### ABOUT THIS TASK
Filter these entries down to the lines that hold the word "objects", and show each of them.

### AVAILABLE DATA
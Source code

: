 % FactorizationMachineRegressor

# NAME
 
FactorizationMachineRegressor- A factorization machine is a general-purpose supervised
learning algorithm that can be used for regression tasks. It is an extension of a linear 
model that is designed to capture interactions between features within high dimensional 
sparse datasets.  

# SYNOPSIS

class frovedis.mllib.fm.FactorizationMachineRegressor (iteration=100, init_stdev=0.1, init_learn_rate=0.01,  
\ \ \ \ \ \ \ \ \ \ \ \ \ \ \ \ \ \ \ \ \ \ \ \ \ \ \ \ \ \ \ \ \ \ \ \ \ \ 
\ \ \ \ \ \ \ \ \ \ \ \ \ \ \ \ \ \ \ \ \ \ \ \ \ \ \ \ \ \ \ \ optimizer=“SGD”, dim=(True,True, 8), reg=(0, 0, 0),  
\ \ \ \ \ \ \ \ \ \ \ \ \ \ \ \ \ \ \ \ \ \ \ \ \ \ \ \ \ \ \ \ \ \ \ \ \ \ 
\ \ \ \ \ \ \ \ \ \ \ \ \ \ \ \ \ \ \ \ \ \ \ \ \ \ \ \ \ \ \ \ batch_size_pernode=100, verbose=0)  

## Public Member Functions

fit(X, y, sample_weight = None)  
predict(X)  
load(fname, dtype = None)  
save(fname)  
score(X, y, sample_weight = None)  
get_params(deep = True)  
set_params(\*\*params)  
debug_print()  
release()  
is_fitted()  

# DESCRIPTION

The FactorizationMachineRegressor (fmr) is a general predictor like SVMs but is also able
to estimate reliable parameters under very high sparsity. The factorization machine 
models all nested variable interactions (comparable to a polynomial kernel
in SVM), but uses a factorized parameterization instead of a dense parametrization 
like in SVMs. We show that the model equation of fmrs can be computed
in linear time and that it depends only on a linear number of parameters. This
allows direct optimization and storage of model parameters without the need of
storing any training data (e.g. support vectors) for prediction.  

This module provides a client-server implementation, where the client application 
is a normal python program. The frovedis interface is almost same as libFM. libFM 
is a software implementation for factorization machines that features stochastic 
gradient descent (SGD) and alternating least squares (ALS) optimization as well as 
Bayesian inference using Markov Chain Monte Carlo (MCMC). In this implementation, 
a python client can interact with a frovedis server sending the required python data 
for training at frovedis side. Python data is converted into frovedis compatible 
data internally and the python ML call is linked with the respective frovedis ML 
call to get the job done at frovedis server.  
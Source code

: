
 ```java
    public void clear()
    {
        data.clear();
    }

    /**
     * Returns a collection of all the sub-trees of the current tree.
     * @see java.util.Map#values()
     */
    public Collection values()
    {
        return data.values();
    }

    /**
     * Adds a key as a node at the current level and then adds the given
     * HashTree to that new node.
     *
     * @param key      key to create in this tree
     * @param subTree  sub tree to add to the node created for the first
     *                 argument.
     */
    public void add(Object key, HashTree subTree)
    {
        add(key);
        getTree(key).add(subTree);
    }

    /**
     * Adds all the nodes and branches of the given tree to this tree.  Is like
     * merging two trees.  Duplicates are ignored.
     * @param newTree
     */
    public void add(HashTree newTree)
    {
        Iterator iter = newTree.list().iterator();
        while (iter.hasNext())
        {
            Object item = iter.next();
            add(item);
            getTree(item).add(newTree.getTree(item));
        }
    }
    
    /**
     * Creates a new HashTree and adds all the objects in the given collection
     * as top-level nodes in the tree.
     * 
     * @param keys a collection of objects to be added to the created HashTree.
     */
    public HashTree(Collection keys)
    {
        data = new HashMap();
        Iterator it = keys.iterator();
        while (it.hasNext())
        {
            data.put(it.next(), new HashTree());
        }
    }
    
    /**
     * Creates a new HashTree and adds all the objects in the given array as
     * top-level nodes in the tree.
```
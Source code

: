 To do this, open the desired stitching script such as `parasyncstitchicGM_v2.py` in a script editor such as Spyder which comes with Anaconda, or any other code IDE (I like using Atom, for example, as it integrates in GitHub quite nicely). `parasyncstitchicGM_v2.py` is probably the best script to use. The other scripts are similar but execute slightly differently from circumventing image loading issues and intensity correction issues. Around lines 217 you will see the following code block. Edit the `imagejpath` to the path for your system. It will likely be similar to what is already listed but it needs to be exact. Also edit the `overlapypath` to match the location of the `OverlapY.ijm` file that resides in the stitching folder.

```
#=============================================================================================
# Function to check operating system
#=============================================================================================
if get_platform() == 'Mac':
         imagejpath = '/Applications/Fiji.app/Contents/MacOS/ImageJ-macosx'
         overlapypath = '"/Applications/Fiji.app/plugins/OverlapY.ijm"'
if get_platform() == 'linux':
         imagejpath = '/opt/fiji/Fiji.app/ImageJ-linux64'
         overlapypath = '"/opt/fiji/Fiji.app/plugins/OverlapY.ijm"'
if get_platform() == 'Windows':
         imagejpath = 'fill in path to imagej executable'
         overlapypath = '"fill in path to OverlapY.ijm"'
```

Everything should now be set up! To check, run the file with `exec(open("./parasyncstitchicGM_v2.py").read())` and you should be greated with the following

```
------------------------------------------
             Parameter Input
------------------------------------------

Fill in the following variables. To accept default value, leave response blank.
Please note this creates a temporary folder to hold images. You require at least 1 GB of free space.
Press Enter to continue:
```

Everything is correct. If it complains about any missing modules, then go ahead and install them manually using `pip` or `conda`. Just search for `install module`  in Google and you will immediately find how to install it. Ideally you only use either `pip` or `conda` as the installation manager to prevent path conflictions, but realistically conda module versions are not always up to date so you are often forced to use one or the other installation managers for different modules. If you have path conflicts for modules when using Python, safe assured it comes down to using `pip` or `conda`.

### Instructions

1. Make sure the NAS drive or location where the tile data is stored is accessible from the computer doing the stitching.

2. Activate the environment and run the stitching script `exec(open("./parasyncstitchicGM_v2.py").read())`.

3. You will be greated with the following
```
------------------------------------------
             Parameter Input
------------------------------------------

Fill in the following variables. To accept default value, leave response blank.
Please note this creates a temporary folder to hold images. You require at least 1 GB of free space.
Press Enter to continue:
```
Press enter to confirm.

### RESULT OF THIS TASK
     * Creates a new HashTree and adds all the objects in the given collection
     * @param keys a collection of objects to be added to the created HashTree.
     * Creates a new HashTree and adds all the objects in the given array as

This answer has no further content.